Deng xrays inconclusive. Out for game. 

Might be out for the rest of the playoffs if there is a break or fracture...


----------



## Wade2Bosh (Mar 31, 2004)

Wade County said:


> Cant get a crucial rebound.


The trade off has to be the Heat hitting shots over their bigs on the other end. But the Heat havent been able to hit outside shots all series.


----------



## Wade County (Jun 22, 2003)

Wade or bust? Probably need to go to it at this point


----------



## Wade2Bosh (Mar 31, 2004)

Wonder if the Raptors would take the big gamble of resting DeRozan for game 6 if they win tonight? Because that thumb is not getting any better.


----------



## Wade2Bosh (Mar 31, 2004)

This possession after the timeout is huge.


----------



## Wade2Bosh (Mar 31, 2004)

And Winslow turns it over. That's more on TJ though.


----------



## Wade2Bosh (Mar 31, 2004)

Heat need stops, rebounds and no fouls.


----------



## Wade County (Jun 22, 2003)

JJ waking up by taking PP off the dribble.

Just can't get a stop


----------



## Wade County (Jun 22, 2003)

Did TJ actually foul DeRozan on that fadeaway?


----------



## Wade County (Jun 22, 2003)

5pts, 3 minutes.


----------



## Wade County (Jun 22, 2003)

Would just like to take a minute to say, Justise is currently playing the 5.


----------



## Wade County (Jun 22, 2003)

Bad foul by Wade on that....


----------



## Wade County (Jun 22, 2003)

Oh Goran....


----------



## Wade County (Jun 22, 2003)

FFS...what a junk shot by Lowry


----------



## Wade2Bosh (Mar 31, 2004)

Dagger 3 by Lowry. 

Wade or bust for the Heat. But Wade passed it to Dragic who then turned it over. Then the dagger 3 by Lowry.


----------



## Wade County (Jun 22, 2003)

That Dragic TO was an absolute killer


----------



## Wade2Bosh (Mar 31, 2004)

Wade County said:


> FFS...what a junk shot by Lowry


Raptors will always let you back in the game because of how much Lowry and DeRozan rely on the long J's. Its why this series has been so frustrating. Heat havent been able to capitalize when those two have been off.


----------



## Wade County (Jun 22, 2003)

And they've been off a lot. Problem has been so have Deng, JJ and largely Dragic too.


----------



## Wade2Bosh (Mar 31, 2004)

Heat lose 99-91

Heat played absolutely awful for 3 quarters. Have no one but themselves to blame for this one. 

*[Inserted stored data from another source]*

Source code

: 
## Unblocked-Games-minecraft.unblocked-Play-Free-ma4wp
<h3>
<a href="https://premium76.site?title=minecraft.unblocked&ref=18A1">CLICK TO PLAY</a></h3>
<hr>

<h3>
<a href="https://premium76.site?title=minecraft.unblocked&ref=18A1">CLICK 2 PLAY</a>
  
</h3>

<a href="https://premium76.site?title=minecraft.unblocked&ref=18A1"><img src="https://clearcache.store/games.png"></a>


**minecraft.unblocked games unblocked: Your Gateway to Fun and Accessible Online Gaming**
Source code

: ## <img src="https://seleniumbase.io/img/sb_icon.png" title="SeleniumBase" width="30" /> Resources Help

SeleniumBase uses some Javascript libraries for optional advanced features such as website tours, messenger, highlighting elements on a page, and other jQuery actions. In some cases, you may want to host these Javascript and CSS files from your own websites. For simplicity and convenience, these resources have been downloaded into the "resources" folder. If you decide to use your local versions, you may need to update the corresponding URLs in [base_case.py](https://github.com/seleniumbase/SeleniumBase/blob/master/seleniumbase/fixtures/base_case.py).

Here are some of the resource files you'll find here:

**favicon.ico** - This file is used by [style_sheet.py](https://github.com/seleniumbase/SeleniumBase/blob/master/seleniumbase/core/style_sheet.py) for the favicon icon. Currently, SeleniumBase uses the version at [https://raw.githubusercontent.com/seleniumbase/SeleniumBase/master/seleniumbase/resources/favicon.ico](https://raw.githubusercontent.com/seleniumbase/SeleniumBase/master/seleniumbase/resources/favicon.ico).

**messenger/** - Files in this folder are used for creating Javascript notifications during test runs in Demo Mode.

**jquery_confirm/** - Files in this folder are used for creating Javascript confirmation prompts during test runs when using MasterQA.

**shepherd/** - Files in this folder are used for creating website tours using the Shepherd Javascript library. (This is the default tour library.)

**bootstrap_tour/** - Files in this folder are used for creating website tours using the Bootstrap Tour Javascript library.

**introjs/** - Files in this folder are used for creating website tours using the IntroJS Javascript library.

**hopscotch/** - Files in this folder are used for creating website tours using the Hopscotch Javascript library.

Wade tried his hardest to again lead the Heat back in crunch time, but Lowry and DeRozan >Wade alone. 

It'll be interesting Spo does the next game. Stay big or start small? Might not have Deng. 

Heat averaged over 107ppg after the all star break. They are under 94 in this series. Just 91 tonight. 

Elimination game on Friday.


----------



## Wade County (Jun 22, 2003)

^ Think he will start McBob, and then play Haslem/Winslow at the 5 if Deng can't go.


----------